The upgrades have included adding double high roller mills as well as a new horizontal batch mixer that makes a more homogeneous product. The company also added a new 3,000-tonne flat storage warehouse.

The old bagging plant was gutted and replaced with latest-technology Buhler bagging machines. Namilco said bagging at the plant has become more accurate by weight, more efficient and more hygienic. It is also more easily operated with fewer workers and is better ergonomically for workers.

An automated Buhler microwave water-addition system calculates the proper required moisture level to assure uniformity of wheat for milling and consistency in finished products. An automated ingredient feeder assures consistent flour quality with no fluctuations at any stage. New electronic scales and controls for real-time monitoring of mill performance make it possible to react quickly to problems.
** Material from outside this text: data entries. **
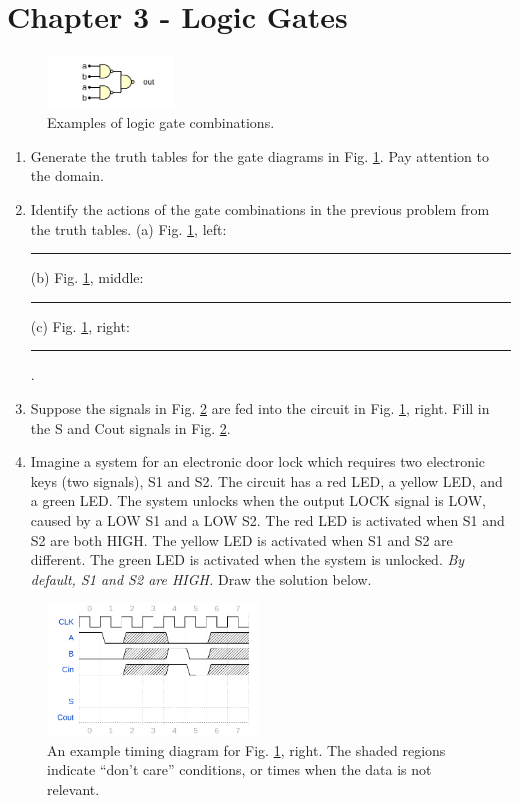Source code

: \documentclass[10pt]{article}
\begin{document}
\section{Chapter 3 - Logic Gates}
\begin{figure}[ht]
\centering
\includegraphics[width=0.3\textwidth]{gateExample1.pdf}
\caption{\label{fig:gates1} Examples of logic gate combinations.}
\end{figure}
\begin{enumerate}
\item Generate the truth tables for the gate diagrams in Fig. \ref{fig:gates1}. Pay attention to the domain.  \\ \vspace{3cm}
\item Identify the actions of the gate combinations in the previous problem from the truth tables.  (a) Fig. \ref{fig:gates1}, left:\rule{3cm}{0.1mm} (b) Fig. \ref{fig:gates1}, middle:\rule{3cm}{0.1mm} (c) Fig. \ref{fig:gates1}, right:\rule{3cm}{0.1mm}.
\item Suppose the signals in Fig. \ref{fig:timing2} are fed into the circuit in Fig. \ref{fig:gates1}, right.  Fill in the S and Cout signals in Fig. \ref{fig:timing2}.
\item Imagine a system for an electronic door lock which requires two electronic keys (two signals), S1 and S2.  The circuit has a red LED, a yellow LED, and a green LED.  The system unlocks when the output LOCK signal is LOW, caused by a LOW S1 and a LOW S2.  The red LED is activated when S1 and S2 are both HIGH.  The yellow LED is activated when S1 and S2 are different.  The green LED is activated when the system is unlocked.  \textit{By default, S1 and S2 are HIGH.} Draw the solution below.  \\ \vspace{4cm}
\end{enumerate}
\begin{figure}[hb]
\centering
\includegraphics[width=0.5\textwidth]{timingExample2.pdf}
\caption{\label{fig:timing2} An example timing diagram for Fig. \ref{fig:gates1}, right.  The shaded regions indicate ``don't care'' conditions, or times when the data is not relevant.}
\end{figure}
\end{document}
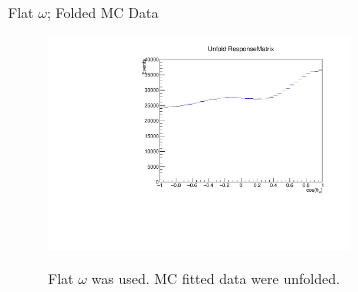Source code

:\documentclass[
		10pt
		]{beamer}
\begin{document}
\begin{frame}{Flat $\omega$; Folded MC Data}
	
	
	\begin{figure}
		
		
		
		\includegraphics[width=8cm]{Plots/FlatMC.pdf}\\
		\captionsetup{labelformat=empty}
		\caption{Flat $\omega$ was used. MC fitted data were unfolded.}
	\end{figure}
\end{frame}


\fi
\end{document}

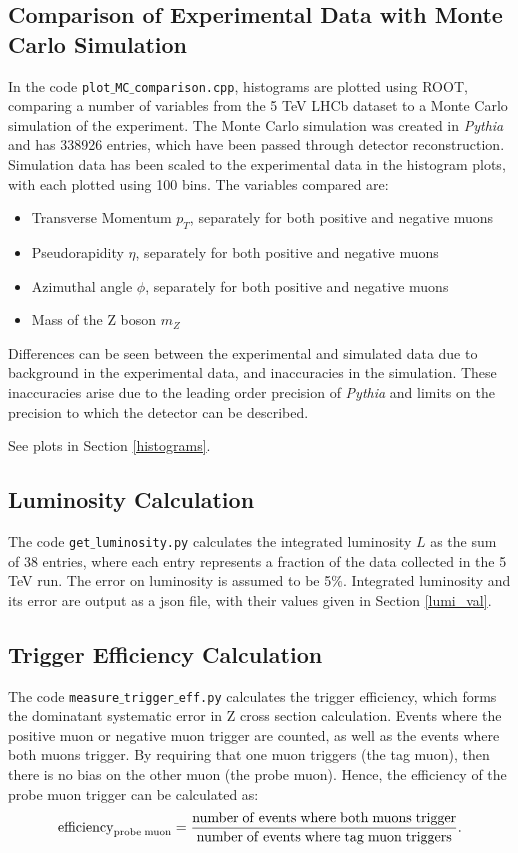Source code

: \documentclass[a4paper]{article}
\begin{document}
\subsection{Comparison of Experimental Data with Monte Carlo Simulation}
In the code \texttt{plot$\_$MC$\_$comparison.cpp}, histograms are plotted using ROOT, comparing a number of variables from the 5 TeV LHCb dataset to a Monte Carlo simulation of the experiment. The Monte Carlo simulation was created in \textit{Pythia} and has 338926 entries, which have been passed through detector reconstruction. Simulation data has been scaled to the experimental data in the histogram plots, with each plotted using 100 bins.
The variables compared are:
\begin{itemize}
  \item Transverse Momentum $p_T$, separately for both positive and negative muons
  \item Pseudorapidity $\eta$, separately for both positive and negative muons
  \item Azimuthal angle $\phi$, separately for both positive and negative muons
  \item Mass of the Z boson $m_Z$
\end{itemize}

Differences can be seen between the experimental and simulated data due to background in the experimental data, and inaccuracies in the simulation. These inaccuracies arise due to the leading order precision of \textit{Pythia} and limits on the precision to which the detector can be described.

See plots in Section \ref{histograms}.

\subsection{Luminosity Calculation}
The code \texttt{get$\_$luminosity.py} calculates the integrated luminosity $L$ as the sum of 38 entries, where each entry represents a fraction of the data collected in the 5 TeV run.
The error on luminosity is assumed to be 5$\%$.
Integrated luminosity and its error are output as a json file, with their values given in Section \ref{lumi_val}.
 
\subsection{Trigger Efficiency Calculation}
The code \texttt{measure$\_$trigger$\_$eff.py} calculates the trigger efficiency, which forms the dominatant systematic error in Z cross section calculation. 
Events where the positive muon or negative muon trigger are counted, as well as the events where both muons trigger. 
By requiring that one muon triggers (the tag muon), then there is no bias on the other muon (the probe muon). Hence, the efficiency of the probe muon trigger can be calculated as:
\begin{equation}
{\rm efficiency}_{{\rm probe \;  muon}} = \frac{{\rm number \; of \; events \; where \; both \; muons \; trigger}}{{\rm number \; of \; events \; where \; tag \; muon \; triggers}}.
\end{equation}
\end{document}
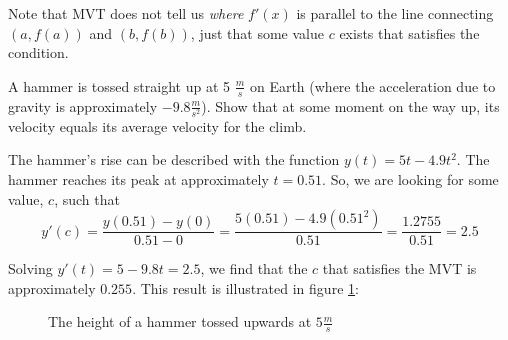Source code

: Note that MVT does not tell us \textit{where} $f'(x)$ is parallel to the line 
connecting $(a, f(a))$ and $(b, f(b))$, just that some value $c$ exists that 
satisfies the condition. 

\begin{Worked}
\begin{Problem}
A hammer is tossed straight up at 5 $\frac{m}{s}$ on
Earth (where the acceleration due to gravity is approximately $-9.8 
\frac{m}{s^2}$). Show that at some moment on the way up, its velocity
equals its average velocity for the climb.
\end{Problem}
\begin{Solution}
The hammer's rise can be described with the function $y(t) = 5t-4.9t^2$. The 
hammer reaches its peak at approximately $t=0.51$. So, we are looking for some 
value, $c$, such that $$y'(c) = \frac{y(0.51) - y(0)}{0.51 - 0} = \frac{5(0.51) 
- 4.9(0.51^2)}{0.51} = \frac{1.2755}{0.51} = 2.5$$

Solving $y'(t) = 5-9.8t = 2.5$, we find that the $c$ that satisfies the MVT is 
approximately $0.255$. This result is illustrated in figure \ref{fig:hammer}:

\begin{figure}[H]
\centering
{}
\caption{The height of a hammer tossed upwards at $5 \frac{m}{s}$}
\label{fig:hammer}
\end{figure}
\end{Solution}
\end{Worked}

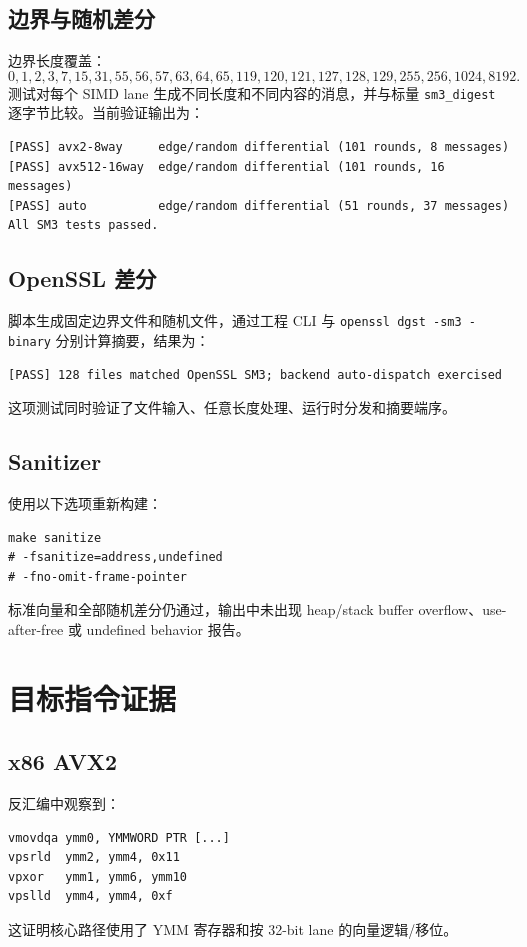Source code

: \documentclass[UTF8,a4paper,12pt]{ctexart}
\newcommand{\code}[1]{\texttt{#1}}
\begin{document}
\subsection{边界与随机差分}
边界长度覆盖：
\begin{equation*}
0,1,2,3,7,15,31,55,56,57,63,64,65,119,120,121,127,128,129,255,256,1024,8192.
\end{equation*}
测试对每个 SIMD lane 生成不同长度和不同内容的消息，并与标量 \code{sm3\_digest} 逐字节比较。当前验证输出为：
\begin{verbatim}
[PASS] avx2-8way     edge/random differential (101 rounds, 8 messages)
[PASS] avx512-16way  edge/random differential (101 rounds, 16 messages)
[PASS] auto          edge/random differential (51 rounds, 37 messages)
All SM3 tests passed.
\end{verbatim}

\subsection{OpenSSL 差分}
脚本生成固定边界文件和随机文件，通过工程 CLI 与 \code{openssl dgst -sm3 -binary} 分别计算摘要，结果为：
\begin{verbatim}
[PASS] 128 files matched OpenSSL SM3; backend auto-dispatch exercised
\end{verbatim}
这项测试同时验证了文件输入、任意长度处理、运行时分发和摘要端序。

\subsection{Sanitizer}
使用以下选项重新构建：
\begin{lstlisting}[style=shellstyle,caption={ASan/UBSan 验证命令}]
make sanitize
# -fsanitize=address,undefined
# -fno-omit-frame-pointer
\end{lstlisting}
标准向量和全部随机差分仍通过，输出中未出现 heap/stack buffer overflow、use-after-free 或 undefined behavior 报告。

\section{目标指令证据}

\subsection{x86 AVX2}
反汇编中观察到：
\begin{verbatim}
vmovdqa ymm0, YMMWORD PTR [...]
vpsrld  ymm2, ymm4, 0x11
vpxor   ymm1, ymm6, ymm10
vpslld  ymm4, ymm4, 0xf
\end{verbatim}
这证明核心路径使用了 YMM 寄存器和按 32-bit lane 的向量逻辑/移位。
\end{document}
In terms of trying to maximize efficiencies, Namilco faces several challenges, especially related to high wheat prices and high energy and freight costs. Guyana Power & Light’s rate, although subsidized by the government, is still high at 30¢ per kilowatt-hour. For relief, Namilco intends to self-generate its power. The mill has two 500-kilowatt diesel generators that can only power one part of the operation (such as the mill system or discharging a wheat ship). Namilco intends to add capacity to power the whole plant.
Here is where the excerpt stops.